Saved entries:
_ _ _

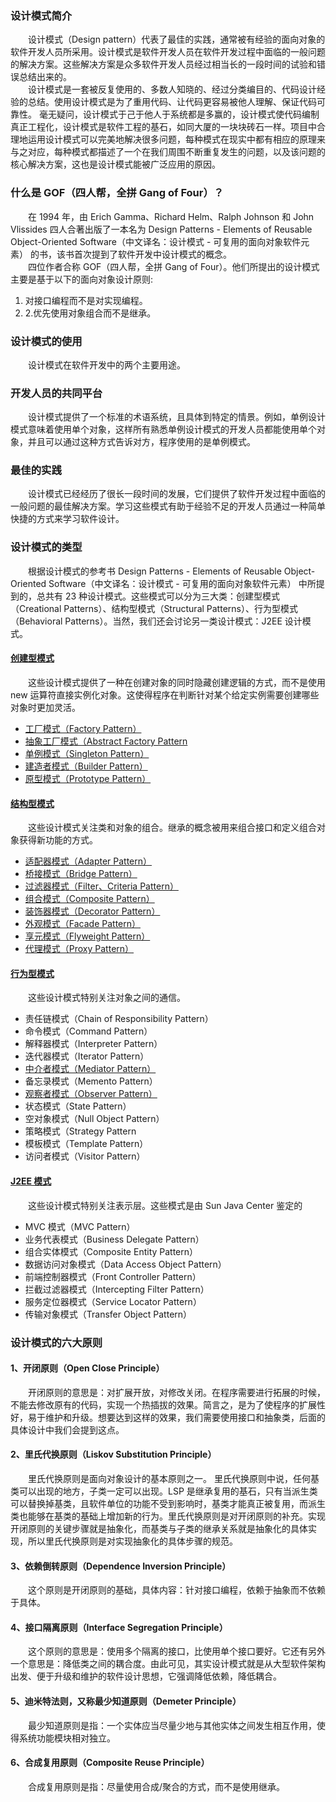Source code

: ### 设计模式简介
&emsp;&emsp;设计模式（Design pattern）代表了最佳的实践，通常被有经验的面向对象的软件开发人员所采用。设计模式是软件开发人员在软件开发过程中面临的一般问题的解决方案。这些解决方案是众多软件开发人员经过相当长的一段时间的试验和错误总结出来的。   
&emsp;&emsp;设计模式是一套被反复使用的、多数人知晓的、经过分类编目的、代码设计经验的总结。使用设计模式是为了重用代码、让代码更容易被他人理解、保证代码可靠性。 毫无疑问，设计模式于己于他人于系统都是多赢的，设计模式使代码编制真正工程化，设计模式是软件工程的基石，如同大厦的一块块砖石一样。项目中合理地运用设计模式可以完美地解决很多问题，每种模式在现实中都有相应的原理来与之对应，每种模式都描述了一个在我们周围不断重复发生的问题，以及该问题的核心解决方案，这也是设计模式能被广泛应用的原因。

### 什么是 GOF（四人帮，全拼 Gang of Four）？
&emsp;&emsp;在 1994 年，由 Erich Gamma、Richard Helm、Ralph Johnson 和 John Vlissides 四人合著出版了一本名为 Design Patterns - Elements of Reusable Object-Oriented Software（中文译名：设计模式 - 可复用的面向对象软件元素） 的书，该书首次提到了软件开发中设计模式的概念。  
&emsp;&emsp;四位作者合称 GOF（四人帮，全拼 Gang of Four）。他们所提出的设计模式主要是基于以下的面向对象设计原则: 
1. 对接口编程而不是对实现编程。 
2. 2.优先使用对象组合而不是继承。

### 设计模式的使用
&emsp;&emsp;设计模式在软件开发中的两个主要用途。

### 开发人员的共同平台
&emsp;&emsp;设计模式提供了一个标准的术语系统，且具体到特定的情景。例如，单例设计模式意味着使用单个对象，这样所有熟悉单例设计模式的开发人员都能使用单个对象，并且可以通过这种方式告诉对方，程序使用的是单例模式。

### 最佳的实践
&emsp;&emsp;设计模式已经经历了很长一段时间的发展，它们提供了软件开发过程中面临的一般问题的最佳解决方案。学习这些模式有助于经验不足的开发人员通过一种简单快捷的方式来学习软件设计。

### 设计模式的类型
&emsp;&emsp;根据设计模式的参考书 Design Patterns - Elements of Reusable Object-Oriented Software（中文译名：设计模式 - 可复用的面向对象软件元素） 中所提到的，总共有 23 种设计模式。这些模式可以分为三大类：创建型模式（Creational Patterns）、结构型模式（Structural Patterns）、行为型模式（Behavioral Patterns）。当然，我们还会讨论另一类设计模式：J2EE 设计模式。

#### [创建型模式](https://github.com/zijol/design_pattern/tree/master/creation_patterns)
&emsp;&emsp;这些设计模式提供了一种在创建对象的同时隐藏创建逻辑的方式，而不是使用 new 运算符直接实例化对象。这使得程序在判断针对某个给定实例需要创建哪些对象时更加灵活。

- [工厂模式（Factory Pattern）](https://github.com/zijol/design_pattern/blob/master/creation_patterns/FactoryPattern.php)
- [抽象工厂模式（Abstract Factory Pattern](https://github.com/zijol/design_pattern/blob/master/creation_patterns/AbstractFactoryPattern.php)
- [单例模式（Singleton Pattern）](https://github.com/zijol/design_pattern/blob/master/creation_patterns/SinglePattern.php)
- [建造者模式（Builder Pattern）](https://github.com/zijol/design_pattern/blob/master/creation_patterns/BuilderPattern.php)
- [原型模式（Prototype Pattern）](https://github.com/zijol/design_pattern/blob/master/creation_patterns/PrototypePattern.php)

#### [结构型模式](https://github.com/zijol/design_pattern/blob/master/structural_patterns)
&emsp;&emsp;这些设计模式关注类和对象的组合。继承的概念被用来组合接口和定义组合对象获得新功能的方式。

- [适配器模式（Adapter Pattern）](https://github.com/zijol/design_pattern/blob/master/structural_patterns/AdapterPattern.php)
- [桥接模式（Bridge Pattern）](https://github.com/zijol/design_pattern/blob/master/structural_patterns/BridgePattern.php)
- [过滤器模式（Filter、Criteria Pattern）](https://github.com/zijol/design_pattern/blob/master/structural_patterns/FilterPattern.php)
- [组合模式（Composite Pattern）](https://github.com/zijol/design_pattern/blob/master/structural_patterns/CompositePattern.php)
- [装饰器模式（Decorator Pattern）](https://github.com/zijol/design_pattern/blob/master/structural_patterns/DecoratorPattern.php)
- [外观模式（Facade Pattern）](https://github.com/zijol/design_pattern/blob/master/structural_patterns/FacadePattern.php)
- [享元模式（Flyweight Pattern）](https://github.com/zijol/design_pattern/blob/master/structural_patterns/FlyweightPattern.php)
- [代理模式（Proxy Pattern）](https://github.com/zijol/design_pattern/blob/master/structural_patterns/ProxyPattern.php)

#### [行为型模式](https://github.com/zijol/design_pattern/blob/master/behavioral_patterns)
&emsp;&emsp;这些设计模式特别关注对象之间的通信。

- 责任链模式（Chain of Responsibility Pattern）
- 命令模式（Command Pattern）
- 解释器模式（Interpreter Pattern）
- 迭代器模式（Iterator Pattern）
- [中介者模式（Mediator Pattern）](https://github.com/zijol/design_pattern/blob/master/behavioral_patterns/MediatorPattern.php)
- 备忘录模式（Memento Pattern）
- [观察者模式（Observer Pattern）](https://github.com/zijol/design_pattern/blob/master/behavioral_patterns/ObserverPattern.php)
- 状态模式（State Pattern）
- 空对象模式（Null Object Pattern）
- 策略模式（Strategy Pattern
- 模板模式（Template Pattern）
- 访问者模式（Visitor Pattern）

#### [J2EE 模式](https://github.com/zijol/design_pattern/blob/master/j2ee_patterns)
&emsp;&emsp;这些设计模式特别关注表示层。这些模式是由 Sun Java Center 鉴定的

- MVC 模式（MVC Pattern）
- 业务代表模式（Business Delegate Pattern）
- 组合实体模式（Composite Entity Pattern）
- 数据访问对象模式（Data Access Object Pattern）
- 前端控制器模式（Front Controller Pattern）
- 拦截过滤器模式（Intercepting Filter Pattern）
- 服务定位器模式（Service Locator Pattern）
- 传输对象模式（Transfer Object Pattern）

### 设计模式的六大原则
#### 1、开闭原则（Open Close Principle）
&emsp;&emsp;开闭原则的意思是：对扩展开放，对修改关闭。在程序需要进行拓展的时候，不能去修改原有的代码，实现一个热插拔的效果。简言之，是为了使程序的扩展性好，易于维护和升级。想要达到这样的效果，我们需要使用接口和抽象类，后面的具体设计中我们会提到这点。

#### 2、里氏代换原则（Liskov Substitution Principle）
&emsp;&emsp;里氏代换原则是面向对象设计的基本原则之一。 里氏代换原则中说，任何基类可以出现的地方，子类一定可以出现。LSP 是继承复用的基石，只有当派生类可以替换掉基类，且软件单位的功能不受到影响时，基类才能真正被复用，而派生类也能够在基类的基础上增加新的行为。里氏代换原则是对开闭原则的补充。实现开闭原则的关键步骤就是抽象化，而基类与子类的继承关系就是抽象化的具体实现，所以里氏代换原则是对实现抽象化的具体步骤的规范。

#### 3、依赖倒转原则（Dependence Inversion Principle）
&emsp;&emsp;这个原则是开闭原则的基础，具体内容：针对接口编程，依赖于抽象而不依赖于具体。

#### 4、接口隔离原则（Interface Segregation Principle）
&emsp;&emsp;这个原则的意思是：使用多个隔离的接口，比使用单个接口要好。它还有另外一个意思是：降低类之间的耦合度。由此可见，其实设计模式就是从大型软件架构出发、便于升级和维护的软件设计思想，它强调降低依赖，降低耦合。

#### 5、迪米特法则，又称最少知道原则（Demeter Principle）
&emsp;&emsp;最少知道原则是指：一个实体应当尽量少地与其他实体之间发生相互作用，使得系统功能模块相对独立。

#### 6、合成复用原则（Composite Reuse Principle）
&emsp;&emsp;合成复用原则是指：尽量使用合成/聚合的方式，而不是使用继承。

_ _ _

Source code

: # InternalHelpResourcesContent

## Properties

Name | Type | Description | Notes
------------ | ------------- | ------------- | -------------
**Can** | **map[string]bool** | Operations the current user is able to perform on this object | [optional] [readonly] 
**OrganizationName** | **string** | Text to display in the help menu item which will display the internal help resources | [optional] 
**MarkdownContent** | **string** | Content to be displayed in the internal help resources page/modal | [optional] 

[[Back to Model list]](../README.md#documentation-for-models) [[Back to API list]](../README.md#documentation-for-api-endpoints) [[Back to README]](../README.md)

_ _ _

PROBLEM DETAILS
Set down exactly the lines of the data above, beginning with the line that has "- 解释器模式（Interpreter Pattern）" and ending with the line that has "- 前端控制器模式（Front Controller Pattern）", and no others.

OUTPUT
- 解释器模式（Interpreter Pattern）
- 迭代器模式（Iterator Pattern）
- [中介者模式（Mediator Pattern）](https://github.com/zijol/design_pattern/blob/master/behavioral_patterns/MediatorPattern.php)
- 备忘录模式（Memento Pattern）
- [观察者模式（Observer Pattern）](https://github.com/zijol/design_pattern/blob/master/behavioral_patterns/ObserverPattern.php)
- 状态模式（State Pattern）
- 空对象模式（Null Object Pattern）
- 策略模式（Strategy Pattern
- 模板模式（Template Pattern）
- 访问者模式（Visitor Pattern）

#### [J2EE 模式](https://github.com/zijol/design_pattern/blob/master/j2ee_patterns)
&emsp;&emsp;这些设计模式特别关注表示层。这些模式是由 Sun Java Center 鉴定的

- MVC 模式（MVC Pattern）
- 业务代表模式（Business Delegate Pattern）
- 组合实体模式（Composite Entity Pattern）
- 数据访问对象模式（Data Access Object Pattern）
- 前端控制器模式（Front Controller Pattern）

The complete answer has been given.